*INSTRUCTIONS TO FOLLOW:* Look through the data below. Collect every line where the word "subsection" occurs.

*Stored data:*
---*---

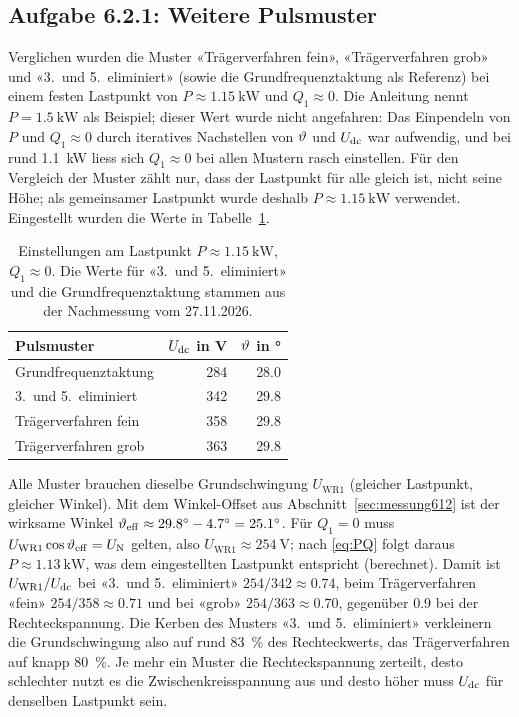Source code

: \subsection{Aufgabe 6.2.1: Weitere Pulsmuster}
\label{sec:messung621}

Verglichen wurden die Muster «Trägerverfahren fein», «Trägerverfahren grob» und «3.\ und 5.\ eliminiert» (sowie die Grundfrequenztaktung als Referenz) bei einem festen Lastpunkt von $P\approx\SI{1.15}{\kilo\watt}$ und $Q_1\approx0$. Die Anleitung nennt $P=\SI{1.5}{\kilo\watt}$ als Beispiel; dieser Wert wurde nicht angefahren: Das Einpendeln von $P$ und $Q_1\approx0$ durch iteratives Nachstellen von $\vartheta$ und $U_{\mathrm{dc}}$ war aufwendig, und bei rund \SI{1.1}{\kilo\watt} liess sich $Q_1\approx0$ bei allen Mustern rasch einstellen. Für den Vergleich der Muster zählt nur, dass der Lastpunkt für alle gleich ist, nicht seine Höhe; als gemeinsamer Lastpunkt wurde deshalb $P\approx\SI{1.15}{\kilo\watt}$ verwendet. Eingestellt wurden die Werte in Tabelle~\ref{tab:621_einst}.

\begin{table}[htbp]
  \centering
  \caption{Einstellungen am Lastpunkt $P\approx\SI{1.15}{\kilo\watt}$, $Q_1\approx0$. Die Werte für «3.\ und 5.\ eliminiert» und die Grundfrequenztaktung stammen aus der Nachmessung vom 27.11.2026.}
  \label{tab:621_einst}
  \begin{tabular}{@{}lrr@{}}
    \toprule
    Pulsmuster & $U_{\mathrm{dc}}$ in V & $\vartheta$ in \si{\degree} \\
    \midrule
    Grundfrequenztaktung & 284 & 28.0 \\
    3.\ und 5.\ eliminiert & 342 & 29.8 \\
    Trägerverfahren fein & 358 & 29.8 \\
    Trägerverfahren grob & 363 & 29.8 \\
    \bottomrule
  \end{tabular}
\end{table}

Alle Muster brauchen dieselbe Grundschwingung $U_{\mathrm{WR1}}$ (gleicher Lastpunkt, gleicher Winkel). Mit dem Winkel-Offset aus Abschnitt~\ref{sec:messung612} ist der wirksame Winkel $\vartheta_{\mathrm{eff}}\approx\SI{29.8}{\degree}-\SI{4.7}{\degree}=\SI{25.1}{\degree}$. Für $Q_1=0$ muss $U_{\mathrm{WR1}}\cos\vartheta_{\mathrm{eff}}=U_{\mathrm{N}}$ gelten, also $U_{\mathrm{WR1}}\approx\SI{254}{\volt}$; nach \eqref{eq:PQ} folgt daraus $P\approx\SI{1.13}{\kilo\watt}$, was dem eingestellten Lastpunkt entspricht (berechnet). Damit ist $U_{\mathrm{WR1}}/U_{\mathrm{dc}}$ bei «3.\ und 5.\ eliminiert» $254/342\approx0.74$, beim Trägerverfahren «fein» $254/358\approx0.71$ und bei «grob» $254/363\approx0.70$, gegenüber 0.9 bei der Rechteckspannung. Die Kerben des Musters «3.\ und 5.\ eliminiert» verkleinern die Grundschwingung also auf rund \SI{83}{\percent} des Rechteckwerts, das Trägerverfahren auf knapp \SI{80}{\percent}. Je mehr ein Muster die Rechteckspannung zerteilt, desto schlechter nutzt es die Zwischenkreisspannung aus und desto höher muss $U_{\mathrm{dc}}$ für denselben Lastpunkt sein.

---*---

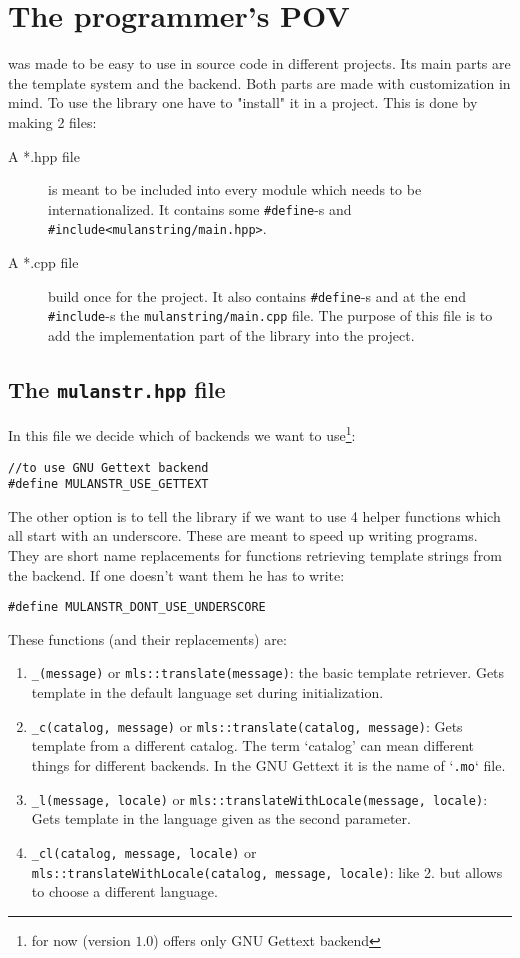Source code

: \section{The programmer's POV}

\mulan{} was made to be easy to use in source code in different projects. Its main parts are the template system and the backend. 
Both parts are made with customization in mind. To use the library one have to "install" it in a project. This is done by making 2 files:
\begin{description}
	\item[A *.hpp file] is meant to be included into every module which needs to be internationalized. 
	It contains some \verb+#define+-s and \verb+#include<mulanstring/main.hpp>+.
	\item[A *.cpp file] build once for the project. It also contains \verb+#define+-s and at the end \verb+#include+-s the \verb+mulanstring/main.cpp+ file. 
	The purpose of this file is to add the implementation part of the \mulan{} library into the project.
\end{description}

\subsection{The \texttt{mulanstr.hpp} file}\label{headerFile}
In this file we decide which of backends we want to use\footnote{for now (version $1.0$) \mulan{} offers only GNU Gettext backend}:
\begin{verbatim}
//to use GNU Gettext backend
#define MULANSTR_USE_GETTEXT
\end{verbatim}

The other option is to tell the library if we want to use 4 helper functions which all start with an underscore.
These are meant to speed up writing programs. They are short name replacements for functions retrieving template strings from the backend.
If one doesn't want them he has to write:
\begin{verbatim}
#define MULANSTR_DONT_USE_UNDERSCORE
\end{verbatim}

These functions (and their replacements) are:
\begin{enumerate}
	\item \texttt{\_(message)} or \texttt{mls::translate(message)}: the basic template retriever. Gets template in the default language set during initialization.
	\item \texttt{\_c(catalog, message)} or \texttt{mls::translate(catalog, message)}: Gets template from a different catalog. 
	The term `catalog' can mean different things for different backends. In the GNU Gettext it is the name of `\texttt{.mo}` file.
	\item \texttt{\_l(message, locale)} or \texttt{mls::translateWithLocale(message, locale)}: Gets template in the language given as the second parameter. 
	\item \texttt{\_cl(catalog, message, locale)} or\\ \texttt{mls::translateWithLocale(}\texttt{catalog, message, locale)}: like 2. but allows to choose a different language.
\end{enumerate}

---*---

*RESULT FOR THIS EXERCISE:*
: \subsection{Aufgabe 6.2.1: Weitere Pulsmuster}
\subsection{The \texttt{mulanstr.hpp} file}\label{headerFile}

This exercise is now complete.